- TASK TO CARRY OUT -
Find every line in the records below that holds the word "стенда" and copy it.

[Dataset items]
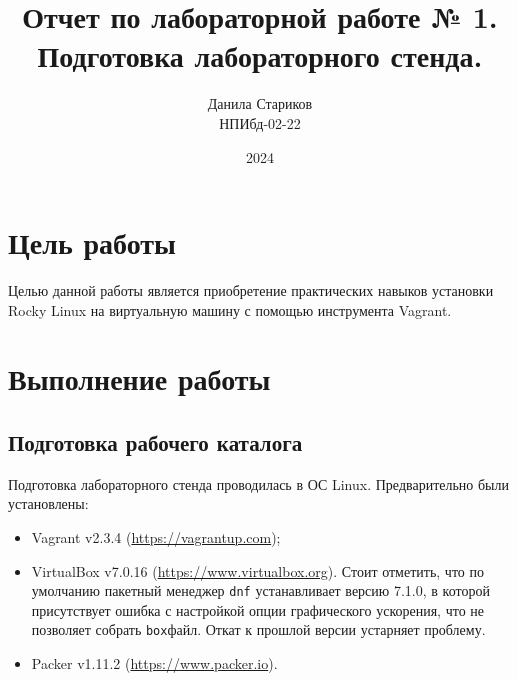 

\title{Отчет по лабораторной работе № 1. \\ Подготовка лабораторного стенда.}
\author{Данила Стариков \\ НПИбд-02-22}
\date{2024}



\maketitle
\newpage

\tableofcontents

\newpage
\section{Цель работы}

Целью данной работы является приобретение практических навыков установки Rocky Linux на виртуальную машину с помощью инструмента Vagrant.

\newpage
\section{Выполнение работы}
\subsection{Подготовка рабочего каталога}

Подготовка лабораторного стенда проводилась в ОС Linux. Предварительно были установлены:
\begin{itemize}
    \item Vagrant v2.3.4 (\url{https://vagrantup.com});
    \item VirtualBox v7.0.16 (\url{https://www.virtualbox.org}). Стоит отметить, что по умолчанию пакетный менеджер \texttt{dnf} устанавливает версию 7.1.0, в которой присутствует ошибка с настройкой опции графического ускорения, что не позволяет собрать \texttt{box}\-файл. Откат к прошлой версии устарняет проблему.
    \item Packer v1.11.2 (\url{https://www.packer.io}).
\end{itemize}


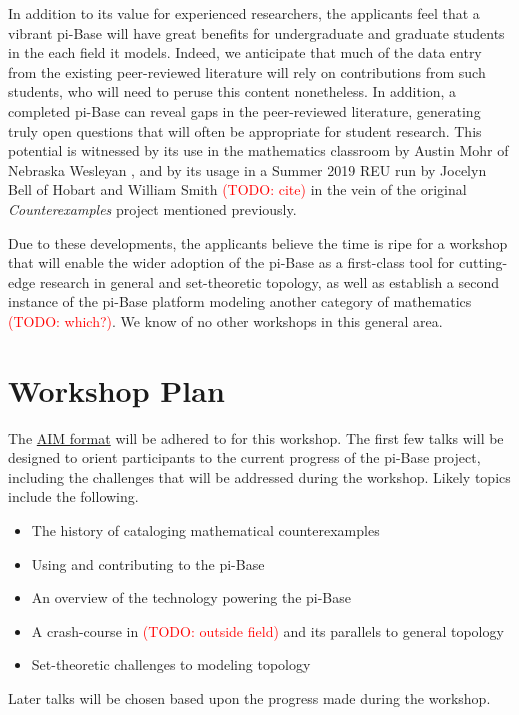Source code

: \documentclass{amsart}
\newcommand{\TODO}[1]{\textcolor{red}{(TODO: #1)}}
\begin{document}
In addition to its value for experienced researchers, the applicants
feel that a vibrant pi-Base will have great benefits for 
undergraduate and graduate students in the each field it models.
Indeed, we anticipate that much of the
data entry from the existing peer-reviewed literature
will rely on contributions from such students, who will need to
peruse this content nonetheless. In addition, a completed pi-Base
can reveal gaps in the peer-reviewed literature, generating truly
open questions that will often be appropriate for student research.
This potential is witnessed by its use in the mathematics classroom
by Austin Mohr of Nebraska Wesleyan \cite{mohrPiBase}, 
and by its usage in a Summer 2019 REU run by Jocelyn Bell of
Hobart and William Smith \TODO{cite} in the vein of the original
\textit{Counterexamples} project mentioned previously.

Due to these developments, the applicants believe the time is ripe
for a workshop that will enable the wider adoption of the
pi-Base as a first-class tool for cutting-edge research in
general and set-theoretic topology, as well as establish
a second instance of the pi-Base platform
modeling another category of mathematics
\TODO{which?}. We know of no other workshops in this general area.

\section{Workshop Plan}

The \href{https://www.aimath.org/research/aimstyle.html}{AIM format}
will be adhered to for this workshop. The first few talks will be
designed to orient participants to the current progress of the pi-Base
project, including the challenges that will be addressed during the workshop.
Likely topics include the following.

\begin{itemize}
    \item The history of cataloging mathematical counterexamples 
    \item Using and contributing to the pi-Base 
    \item An overview of the technology powering the pi-Base
    \item A crash-course in \TODO{outside field} and its parallels to
      general topology
    \item Set-theoretic challenges to modeling topology
\end{itemize}

\noindent Later talks will be chosen based upon the progress made during the
workshop.
\end{document}
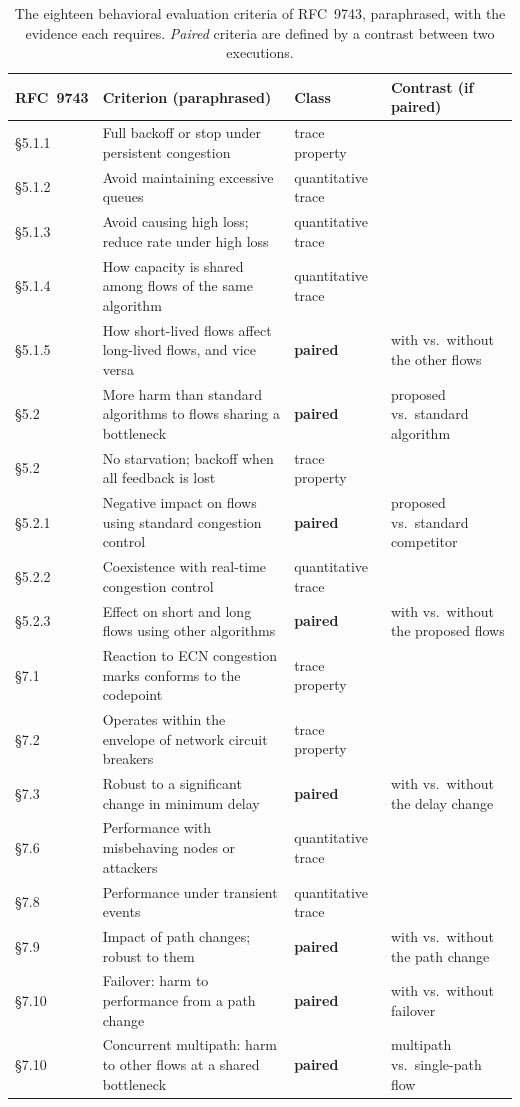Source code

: \documentclass[sigconf,review,anonymous]{acmart}
\begin{document}
	\begin{table}[t]
		\caption{The eighteen behavioral evaluation criteria of RFC~9743, paraphrased, with the evidence each requires. \emph{Paired} criteria are defined by a contrast between two executions.}
		\label{tab:audit}
		\centering
		\scriptsize
		\begin{tabular}{@{}llll@{}}
			\toprule
			RFC~9743 & Criterion (paraphrased) & Class & Contrast (if paired) \\
			\midrule
			\S5.1.1 & Full backoff or stop under persistent congestion & trace property & \\
			\S5.1.2 & Avoid maintaining excessive queues & quantitative trace & \\
			\S5.1.3 & Avoid causing high loss; reduce rate under high loss & quantitative trace & \\
			\S5.1.4 & How capacity is shared among flows of the same algorithm & quantitative trace & \\
			\S5.1.5 & How short-lived flows affect long-lived flows, and vice versa & \textbf{paired} & with vs.\ without the other flows \\
			\S5.2 & More harm than standard algorithms to flows sharing a bottleneck & \textbf{paired} & proposed vs.\ standard algorithm \\
			\S5.2 & No starvation; backoff when all feedback is lost & trace property & \\
			\S5.2.1 & Negative impact on flows using standard congestion control & \textbf{paired} & proposed vs.\ standard competitor \\
			\S5.2.2 & Coexistence with real-time congestion control & quantitative trace & \\
			\S5.2.3 & Effect on short and long flows using other algorithms & \textbf{paired} & with vs.\ without the proposed flows \\
			\S7.1 & Reaction to ECN congestion marks conforms to the codepoint & trace property & \\
			\S7.2 & Operates within the envelope of network circuit breakers & trace property & \\
			\S7.3 & Robust to a significant change in minimum delay & \textbf{paired} & with vs.\ without the delay change \\
			\S7.6 & Performance with misbehaving nodes or attackers & quantitative trace & \\
			\S7.8 & Performance under transient events & quantitative trace & \\
			\S7.9 & Impact of path changes; robust to them & \textbf{paired} & with vs.\ without the path change \\
			\S7.10 & Failover: harm to performance from a path change & \textbf{paired} & with vs.\ without failover \\
			\S7.10 & Concurrent multipath: harm to other flows at a shared bottleneck & \textbf{paired} & multipath vs.\ single-path flow \\
			\bottomrule
		\end{tabular}
	\end{table}
	
\end{document}

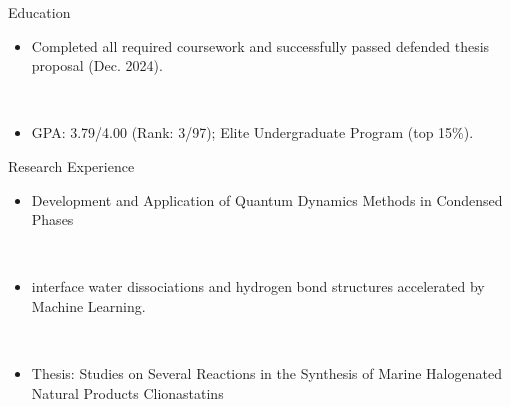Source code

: \documentclass{resume}
\begin{document}
\begin{rSection}{Education}
     \\
    \begin{itemize}[noitemsep, nosep]
        \item Completed all required coursework and successfully passed defended thesis proposal (Dec. 2024).
    \end{itemize}

     \\
    \begin{itemize}[noitemsep, nosep]
        \item GPA: 3.79/4.00 (Rank: 3/97); Elite Undergraduate Program (top 15\%).
    \end{itemize}
\end{rSection}

\begin{rSection}{Research Experience}
     \\
    \begin{itemize}[noitemsep, nosep]
        \item Development and Application of Quantum Dynamics Methods in Condensed Phases
    \end{itemize}

     \\
    \begin{itemize}[noitemsep, nosep]
        \item {} interface water dissociations and hydrogen bond structures accelerated by Machine Learning.
    \end{itemize}

     \\
    \begin{itemize}[noitemsep, nosep]
        \item Thesis: Studies on Several Reactions in the Synthesis of Marine Halogenated Natural Products Clionastatins
    \end{itemize}
\end{rSection}
\end{document}
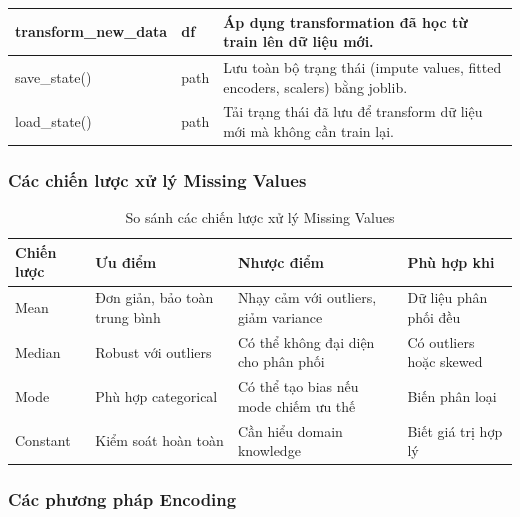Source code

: \documentclass[12pt,a4paper]{article}
\begin{document}
\begin{table}[H]
\begin{tabular}{|>{\raggedright\arraybackslash\ttfamily}p{3.8cm}|
                >{\raggedright\arraybackslash}p{3cm}|
                >{\raggedright\arraybackslash}p{8cm}|}
transform\_new\_data & df &
Áp dụng transformation đã học từ train lên dữ liệu mới. \\
\hline

save\_state() & path &
Lưu toàn bộ trạng thái (impute values, fitted encoders, scalers) bằng joblib. \\
\hline

load\_state() & path &
Tải trạng thái đã lưu để transform dữ liệu mới mà không cần train lại. \\
\hline

\end{tabular}
\end{table}


\subsubsection{Các chiến lược xử lý Missing Values}

\begin{table}[H]
\centering
\caption{So sánh các chiến lược xử lý Missing Values}
\label{tab:missing_strategies}
\begin{tabular}{|l|p{4cm}|p{4cm}|p{3cm}|}
\hline
\textbf{Chiến lược} & \textbf{Ưu điểm} & \textbf{Nhược điểm} & \textbf{Phù hợp khi} \\
\hline
Mean & Đơn giản, bảo toàn trung bình & Nhạy cảm với outliers, giảm variance & Dữ liệu phân phối đều \\
\hline
Median & Robust với outliers & Có thể không đại diện cho phân phối & Có outliers hoặc skewed \\
\hline
Mode & Phù hợp categorical & Có thể tạo bias nếu mode chiếm ưu thế & Biến phân loại \\
\hline
Constant & Kiểm soát hoàn toàn & Cần hiểu domain knowledge & Biết giá trị hợp lý \\
\hline
\end{tabular}
\end{table}

\subsubsection{Các phương pháp Encoding}
\end{document}
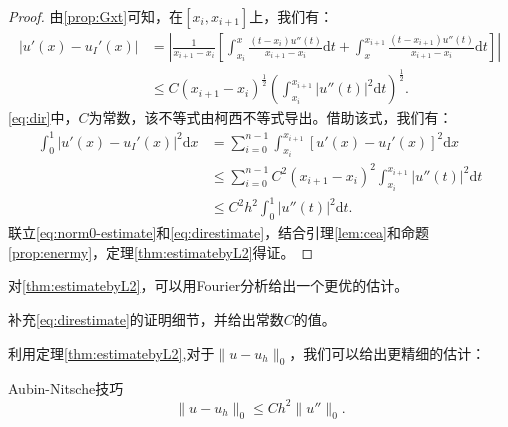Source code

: \documentclass[lang=cn,10pt,newtx]{elegantbook}
\newcommand{\dif}{\mathrm{d}}
\newcommand{\norm}[1]{\|#1\|}
\begin{document}
\begin{proof}
  由\ref{prop:Gxt}可知，在$[x_{i},x_{i+1}]$上，我们有：
  \begin{equation}
    \label{eq:dir}
    \begin{aligned}
    |u'(x)-u_{I}'(x)|&=\left|\frac{1}{x_{i+1}-x_{i}}\left[\int_{x_{i}}^{x}\frac{(t-x_{i})u''(t)}{x_{i+1}-x_{i}}\dif t+\int_{x}^{x_{i+1}}\frac{(t-x_{i+1})u''(t)}{x_{i+1}-x_{i}}\dif t\right]\right|\\
    &\le C(x_{i+1}-x_{i})^{\frac{1}{2}}\left(\int_{x_{i}}^{x_{i+1}}|u''(t)|^{2}\dif t\right)^{\frac{1}{2}}.
    \end{aligned}
  \end{equation}
  \eqref{eq:dir}中，$C$为常数，该不等式由柯西不等式导出。借助该式，我们有：
  \begin{equation}
    \label{eq:direstimate}
    \begin{aligned}
      \int_{0}^{1}|u'(x)-u_{I}'(x)|^{2}\dif x&=\sum_{i=0}^{n-1}\int_{x_{i}}^{x_{i+1}}[u'(x)-u_{I}'(x)]^{2}\dif x\\
      &\le\sum_{i=0}^{n-1}C^{2}(x_{i+1}-x_{i})^{2}\int_{x_{i}}^{x_{i+1}}|u''(t)|^{2}\dif t\\
      &\le C^{2}h^{2}\int_{0}^{1}|u''(t)|^{2}\dif t.
    \end{aligned}
  \end{equation}
  联立\eqref{eq:norm0-estimate}和\eqref{eq:direstimate}，结合引理\ref{lem:cea}和命题\ref{prop:enermy}，定理\ref{thm:estimatebyL2}得证。
\end{proof}
\begin{remark}
  对\ref{thm:estimatebyL2}，可以用Fourier分析给出一个更优的估计。
\end{remark}
\begin{exercise}
  补充\eqref{eq:direstimate}的证明细节，并给出常数$C$的值。
\end{exercise}
利用定理\ref{thm:estimatebyL2},对于$\norm{u-u_{h}}_{0}$，我们可以给出更精细的估计：
\begin{theorem}{Aubin-Nitsche技巧}
  \begin{equation}
    \label{eq:AubinNitsche}
    \norm{u-u_{h}}_{0}\le Ch^{2}\norm{u''}_{0}.
  \end{equation}
\end{theorem}
\end{document}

- ANSWER -
\title{Отчет по лабораторной работе № 1. \\ Подготовка лабораторного стенда.}
Подготовка лабораторного стенда проводилась в ОС Linux. Предварительно были установлены:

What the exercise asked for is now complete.